_ABOUT THIS EXERCISE_:
Only a single number is expected: how many lines of the data hold the word "Emumu".
----
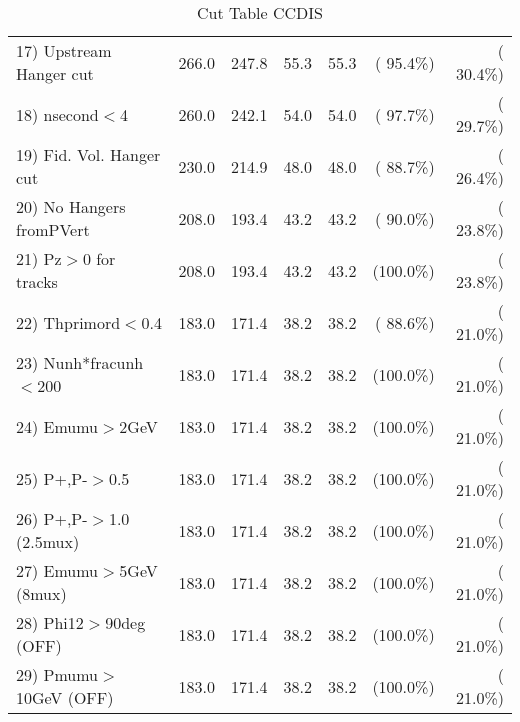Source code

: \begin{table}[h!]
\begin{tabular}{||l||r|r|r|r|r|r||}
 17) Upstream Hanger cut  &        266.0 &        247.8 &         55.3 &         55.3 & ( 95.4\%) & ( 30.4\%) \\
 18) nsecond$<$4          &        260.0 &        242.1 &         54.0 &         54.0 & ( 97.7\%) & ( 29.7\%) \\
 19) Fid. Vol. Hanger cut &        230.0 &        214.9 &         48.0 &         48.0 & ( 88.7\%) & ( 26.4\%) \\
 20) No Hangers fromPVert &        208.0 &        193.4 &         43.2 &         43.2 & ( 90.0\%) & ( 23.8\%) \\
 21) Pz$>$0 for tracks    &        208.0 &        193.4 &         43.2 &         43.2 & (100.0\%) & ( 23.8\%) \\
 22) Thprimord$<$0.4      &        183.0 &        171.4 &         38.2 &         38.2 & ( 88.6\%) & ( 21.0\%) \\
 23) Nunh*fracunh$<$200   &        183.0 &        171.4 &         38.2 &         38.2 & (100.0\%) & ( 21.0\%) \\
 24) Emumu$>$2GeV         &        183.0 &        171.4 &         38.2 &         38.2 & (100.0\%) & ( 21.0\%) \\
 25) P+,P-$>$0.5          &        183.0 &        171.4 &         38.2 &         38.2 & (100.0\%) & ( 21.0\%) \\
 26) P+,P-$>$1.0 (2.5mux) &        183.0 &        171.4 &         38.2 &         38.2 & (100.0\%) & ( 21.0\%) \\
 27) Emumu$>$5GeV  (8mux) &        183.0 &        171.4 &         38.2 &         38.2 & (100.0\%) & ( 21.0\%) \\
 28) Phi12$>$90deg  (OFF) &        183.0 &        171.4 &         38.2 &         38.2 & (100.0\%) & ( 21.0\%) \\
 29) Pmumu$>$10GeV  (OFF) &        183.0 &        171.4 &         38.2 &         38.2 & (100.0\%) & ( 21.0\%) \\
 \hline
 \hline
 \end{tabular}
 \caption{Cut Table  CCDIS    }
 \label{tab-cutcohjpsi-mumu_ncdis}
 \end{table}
----
_SOLUTION FOR THIS PROBLEM_:
2